**PROBLEM REQUIREMENTS:** Copy out each line of the data that holds the string "format".

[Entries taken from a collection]
..........

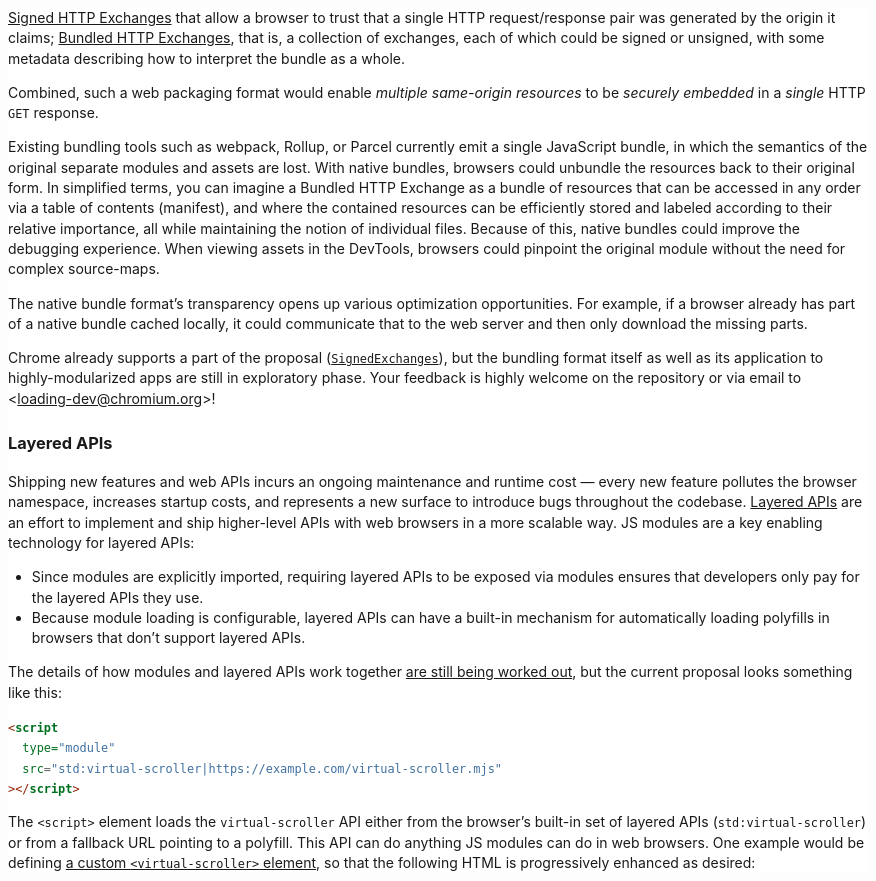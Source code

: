 [Signed HTTP Exchanges](https://wicg.github.io/webpackage/draft-yasskin-http-origin-signed-responses.html) that allow a browser to trust that a single HTTP request/response pair was generated by the origin it claims; [Bundled HTTP Exchanges](https://tools.ietf.org/html/draft-yasskin-wpack-bundled-exchanges-00), that is, a collection of exchanges, each of which could be signed or unsigned, with some metadata describing how to interpret the bundle as a whole.

Combined, such a web packaging format would enable *multiple same-origin resources* to be *securely embedded* in a *single* HTTP `GET` response.

Existing bundling tools such as webpack, Rollup, or Parcel currently emit a single JavaScript bundle, in which the semantics of the original separate modules and assets are lost. With native bundles, browsers could unbundle the resources back to their original form. In simplified terms, you can imagine a Bundled HTTP Exchange as a bundle of resources that can be accessed in any order via a table of contents (manifest), and where the contained resources can be efficiently stored and labeled according to their relative importance, all while maintaining the notion of individual files. Because of this, native bundles could improve the debugging experience. When viewing assets in the DevTools, browsers could pinpoint the original module without the need for complex source-maps.

The native bundle format’s transparency opens up various optimization opportunities. For example, if a browser already has part of a native bundle cached locally, it could communicate that to the web server and then only download the missing parts.

Chrome already supports a part of the proposal ([`SignedExchanges`](https://wicg.github.io/webpackage/draft-yasskin-http-origin-signed-responses.html)), but the bundling format itself as well as its application to highly-modularized apps are still in exploratory phase. Your feedback is highly welcome on the repository or via email to  &lt;loading-dev@chromium.org>!

### Layered APIs

Shipping new features and web APIs incurs an ongoing maintenance and runtime cost — every new feature pollutes the browser namespace, increases startup costs, and represents a new surface to introduce bugs throughout the codebase. [Layered APIs](https://github.com/drufball/layered-apis) are an effort to implement and ship higher-level APIs with web browsers in a more scalable way. JS modules are a key enabling technology for layered APIs:

- Since modules are explicitly imported, requiring layered APIs to be exposed via modules ensures that developers only pay for the layered APIs they use.
- Because module loading is configurable, layered APIs can have a built-in mechanism for automatically loading polyfills in browsers that don’t support layered APIs.

The details of how modules and layered APIs work together [are still being worked out](https://github.com/drufball/layered-apis/issues), but the current proposal looks something like this:

```html
<script
  type="module"
  src="std:virtual-scroller|https://example.com/virtual-scroller.mjs"
></script>
```

The `<script>` element loads the `virtual-scroller` API either from the browser’s built-in set of layered APIs (`std:virtual-scroller`) or from a fallback URL pointing to a polyfill. This API can do anything JS modules can do in web browsers. One example would be defining [a custom `<virtual-scroller>` element](https://www.chromestatus.com/feature/5673195159945216), so that the following HTML is progressively enhanced as desired:
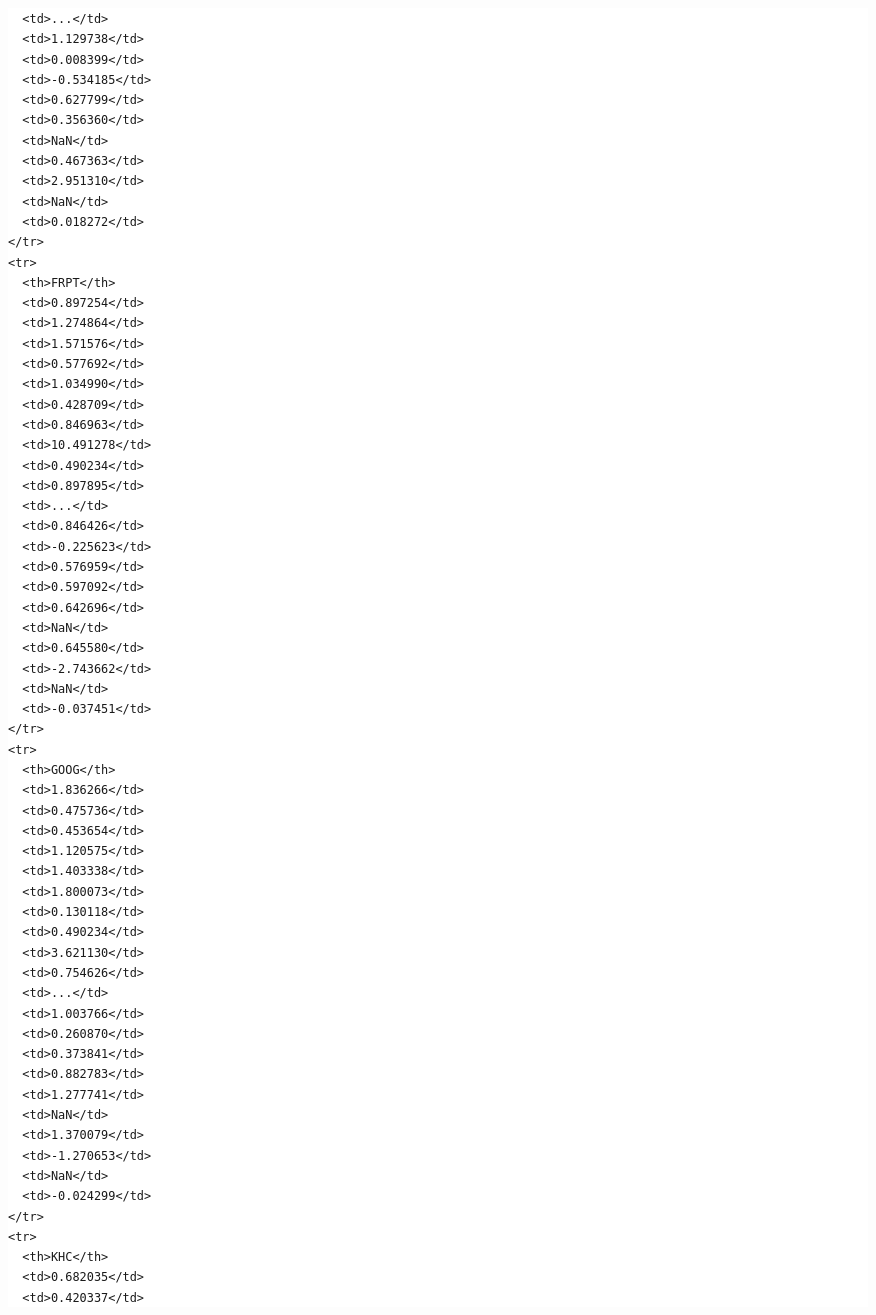       <td>...</td>
      <td>1.129738</td>
      <td>0.008399</td>
      <td>-0.534185</td>
      <td>0.627799</td>
      <td>0.356360</td>
      <td>NaN</td>
      <td>0.467363</td>
      <td>2.951310</td>
      <td>NaN</td>
      <td>0.018272</td>
    </tr>
    <tr>
      <th>FRPT</th>
      <td>0.897254</td>
      <td>1.274864</td>
      <td>1.571576</td>
      <td>0.577692</td>
      <td>1.034990</td>
      <td>0.428709</td>
      <td>0.846963</td>
      <td>10.491278</td>
      <td>0.490234</td>
      <td>0.897895</td>
      <td>...</td>
      <td>0.846426</td>
      <td>-0.225623</td>
      <td>0.576959</td>
      <td>0.597092</td>
      <td>0.642696</td>
      <td>NaN</td>
      <td>0.645580</td>
      <td>-2.743662</td>
      <td>NaN</td>
      <td>-0.037451</td>
    </tr>
    <tr>
      <th>GOOG</th>
      <td>1.836266</td>
      <td>0.475736</td>
      <td>0.453654</td>
      <td>1.120575</td>
      <td>1.403338</td>
      <td>1.800073</td>
      <td>0.130118</td>
      <td>0.490234</td>
      <td>3.621130</td>
      <td>0.754626</td>
      <td>...</td>
      <td>1.003766</td>
      <td>0.260870</td>
      <td>0.373841</td>
      <td>0.882783</td>
      <td>1.277741</td>
      <td>NaN</td>
      <td>1.370079</td>
      <td>-1.270653</td>
      <td>NaN</td>
      <td>-0.024299</td>
    </tr>
    <tr>
      <th>KHC</th>
      <td>0.682035</td>
      <td>0.420337</td>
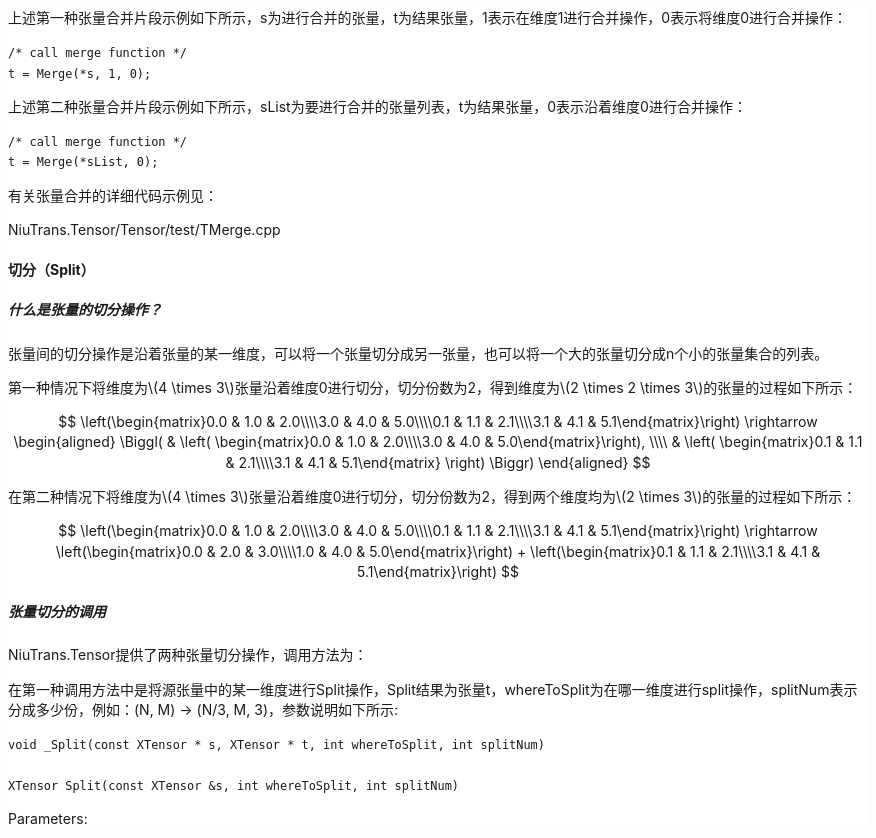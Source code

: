 上述第一种张量合并片段示例如下所示，s为进行合并的张量，t为结果张量，1表示在维度1进行合并操作，0表示将维度0进行合并操作：
```
/* call merge function */
t = Merge(*s, 1, 0);
```
上述第二种张量合并片段示例如下所示，sList为要进行合并的张量列表，t为结果张量，0表示沿着维度0进行合并操作：
```
/* call merge function */
t = Merge(*sList, 0);
```

有关张量合并的详细代码示例见：

NiuTrans.Tensor/Tensor/test/TMerge.cpp

#### 切分（Split）

##### 什么是张量的切分操作？

张量间的切分操作是沿着张量的某一维度，可以将一个张量切分成另一张量，也可以将一个大的张量切分成n个小的张量集合的列表。

第一种情况下将维度为\\(4 \times 3\\)张量沿着维度0进行切分，切分份数为2，得到维度为\\(2 \times 2 \times 3\\)的张量的过程如下所示：

$$
\left(\begin{matrix}0.0 & 1.0 & 2.0\\\\3.0 & 4.0 & 5.0\\\\0.1 & 1.1 & 2.1\\\\3.1 & 4.1 & 5.1\end{matrix}\right) \rightarrow 
\begin{aligned}
\Biggl( & \left( 
\begin{matrix}0.0 & 1.0 & 2.0\\\\3.0 & 4.0 & 5.0\end{matrix}\right),
\\\\ & \left( 
\begin{matrix}0.1 & 1.1 & 2.1\\\\3.1 & 4.1 & 5.1\end{matrix}
\right) \Biggr)
\end{aligned}
$$

在第二种情况下将维度为\\(4 \times 3\\)张量沿着维度0进行切分，切分份数为2，得到两个维度均为\\(2 \times 3\\)的张量的过程如下所示：

$$
\left(\begin{matrix}0.0 & 1.0 & 2.0\\\\3.0 & 4.0 & 5.0\\\\0.1 & 1.1 & 2.1\\\\3.1 & 4.1 & 5.1\end{matrix}\right) \rightarrow 
\left(\begin{matrix}0.0 & 2.0 & 3.0\\\\1.0 & 4.0 & 5.0\end{matrix}\right) + \left(\begin{matrix}0.1 & 1.1 & 2.1\\\\3.1 & 4.1 & 5.1\end{matrix}\right)
$$

##### 张量切分的调用

NiuTrans.Tensor提供了两种张量切分操作，调用方法为：

在第一种调用方法中是将源张量中的某一维度进行Split操作，Split结果为张量t，whereToSplit为在哪一维度进行split操作，splitNum表示分成多少份，例如：(N, M) -> (N/3, M, 3)，参数说明如下所示:
```
void _Split(const XTensor * s, XTensor * t, int whereToSplit, int splitNum)

XTensor Split(const XTensor &s, int whereToSplit, int splitNum)
```
Parameters:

..........

**THE COMPLETED TASK:**
Combined, such a web packaging format would enable *multiple same-origin resources* to be *securely embedded* in a *single* HTTP `GET` response.
The native bundle format’s transparency opens up various optimization opportunities. For example, if a browser already has part of a native bundle cached locally, it could communicate that to the web server and then only download the missing parts.
Chrome already supports a part of the proposal ([`SignedExchanges`](https://wicg.github.io/webpackage/draft-yasskin-http-origin-signed-responses.html)), but the bundling format itself as well as its application to highly-modularized apps are still in exploratory phase. Your feedback is highly welcome on the repository or via email to  &lt;loading-dev@chromium.org>!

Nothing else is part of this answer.